_DESCRIPTION OF THE TASK_: Where in the listing does the word "Architecture" appear? Report each line that holds it.

_EXERCISE DATA_:
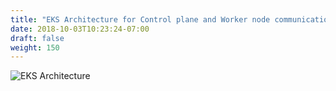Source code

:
 ```yaml
---
title: "EKS Architecture for Control plane and Worker node communication"
date: 2018-10-03T10:23:24-07:00
draft: false
weight: 150
---
```



![EKS Architecture](/images/using_ec2_spot_instances_with_eks/introduction/eks-architecture.svg)

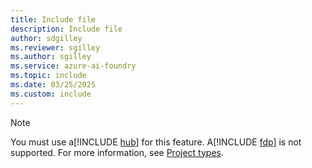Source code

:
 ```yaml
---
title: Include file
description: Include file
author: sdgilley
ms.reviewer: sgilley
ms.author: sgilley
ms.service: azure-ai-foundry
ms.topic: include
ms.date: 03/25/2025
ms.custom: include
---
```


> [!NOTE]
> You must use a[!INCLUDE [hub](hub-project-name.md)] for this feature. A[!INCLUDE [fdp](fdp-project-name.md)] is not supported. For more information, see [Project types](../what-is-ai-foundry.md#project-types).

_RESULT BELOW_:
title: "EKS Architecture for Control plane and Worker node communication"
![EKS Architecture](/images/using_ec2_spot_instances_with_eks/introduction/eks-architecture.svg)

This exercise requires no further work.